首都经济贸易大学劳动经济学院茅倬彦教授认为,在公共托育服务不足并且家庭内部祖辈照料不确定情况下,丈夫作为核心家庭的重要成员,参与育儿对女性就业的影响意义重大。“现阶段我国公共幼儿照护体系尚不健全,家庭承担着大部分的照料责任。已有研究发现祖辈参与育儿能够在一定程度上缓解女性的育儿压力,但女性生育年龄不断推迟,随着祖辈年龄增加,其身体状况不足以支持照料孙辈,未来祖辈参与育儿的可得性、可行性并不强。”茅倬彦说道。
通过建立分析模型,茅倬彦发现,有丈夫参与育儿的家庭中,女性的就业情况明显好于没有丈夫参与育儿的家庭,这一情况在多子女家庭中尤为明显。此外,从劳动力市场来看,女性受教育程度不断提高,在获得高等教育机会方面开始超过男性。而女性的工作能力与薪资水平越高,丈夫越愿意支持其外出就业。
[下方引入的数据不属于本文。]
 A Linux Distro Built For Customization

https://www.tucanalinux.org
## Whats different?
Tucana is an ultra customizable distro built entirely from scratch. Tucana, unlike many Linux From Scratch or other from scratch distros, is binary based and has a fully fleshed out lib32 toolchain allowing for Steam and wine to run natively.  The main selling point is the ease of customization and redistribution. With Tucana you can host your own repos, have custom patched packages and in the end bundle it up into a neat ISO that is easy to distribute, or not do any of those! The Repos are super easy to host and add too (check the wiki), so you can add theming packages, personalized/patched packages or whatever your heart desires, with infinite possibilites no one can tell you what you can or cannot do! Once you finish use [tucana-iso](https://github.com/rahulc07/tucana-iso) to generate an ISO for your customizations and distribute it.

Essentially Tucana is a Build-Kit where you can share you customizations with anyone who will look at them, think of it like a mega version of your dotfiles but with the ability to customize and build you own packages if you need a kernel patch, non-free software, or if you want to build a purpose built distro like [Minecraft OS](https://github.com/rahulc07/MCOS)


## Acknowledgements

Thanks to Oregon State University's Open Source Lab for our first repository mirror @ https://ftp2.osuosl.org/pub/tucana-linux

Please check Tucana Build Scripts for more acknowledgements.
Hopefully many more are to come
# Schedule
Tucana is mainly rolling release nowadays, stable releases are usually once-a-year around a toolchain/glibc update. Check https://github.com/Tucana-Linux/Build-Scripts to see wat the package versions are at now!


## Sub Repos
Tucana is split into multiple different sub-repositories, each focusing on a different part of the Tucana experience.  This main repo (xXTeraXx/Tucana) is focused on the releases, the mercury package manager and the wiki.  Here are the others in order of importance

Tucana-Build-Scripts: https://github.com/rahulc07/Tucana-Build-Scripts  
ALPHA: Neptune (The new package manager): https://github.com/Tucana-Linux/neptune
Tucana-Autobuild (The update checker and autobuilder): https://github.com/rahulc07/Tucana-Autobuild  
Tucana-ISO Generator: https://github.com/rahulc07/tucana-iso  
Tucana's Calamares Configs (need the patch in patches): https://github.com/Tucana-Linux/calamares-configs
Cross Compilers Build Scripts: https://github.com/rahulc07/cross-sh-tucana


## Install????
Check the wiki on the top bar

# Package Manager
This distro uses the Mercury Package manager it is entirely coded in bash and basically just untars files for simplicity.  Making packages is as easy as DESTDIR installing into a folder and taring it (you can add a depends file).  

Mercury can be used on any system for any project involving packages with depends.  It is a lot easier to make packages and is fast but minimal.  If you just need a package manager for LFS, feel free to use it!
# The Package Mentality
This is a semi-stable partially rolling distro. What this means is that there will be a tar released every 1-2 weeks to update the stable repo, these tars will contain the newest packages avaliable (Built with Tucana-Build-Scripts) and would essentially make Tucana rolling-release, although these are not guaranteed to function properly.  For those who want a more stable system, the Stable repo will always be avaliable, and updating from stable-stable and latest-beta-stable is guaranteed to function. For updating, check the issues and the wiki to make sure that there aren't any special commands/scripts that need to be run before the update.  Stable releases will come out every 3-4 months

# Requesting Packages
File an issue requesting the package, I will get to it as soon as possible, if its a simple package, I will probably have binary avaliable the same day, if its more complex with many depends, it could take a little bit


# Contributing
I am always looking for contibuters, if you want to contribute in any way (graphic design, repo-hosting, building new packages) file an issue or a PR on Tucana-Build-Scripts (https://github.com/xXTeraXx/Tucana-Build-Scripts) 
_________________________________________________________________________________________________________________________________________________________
蔡建华指出,对于丈夫每日具体在育儿方面投入多少时长,才能促进女性在劳动力市场上有更好的表现,是该研究在未来有待深挖的方向。
“社会学领域的女性研究更倾向从家庭层面开展,而管理学领域的研究更倾向从工作方面。但是我认为,我们未来的研究应该将两者打通。我们现在40%以上的女性青年在生育后会回到职场。80后、90后、00后他们处在生育旺盛期,同时也是职业的上升期,如果不把她们面对的职业发展和家庭发展问题联合起来考虑,很难实际上解决问题。”杨雪燕介绍道。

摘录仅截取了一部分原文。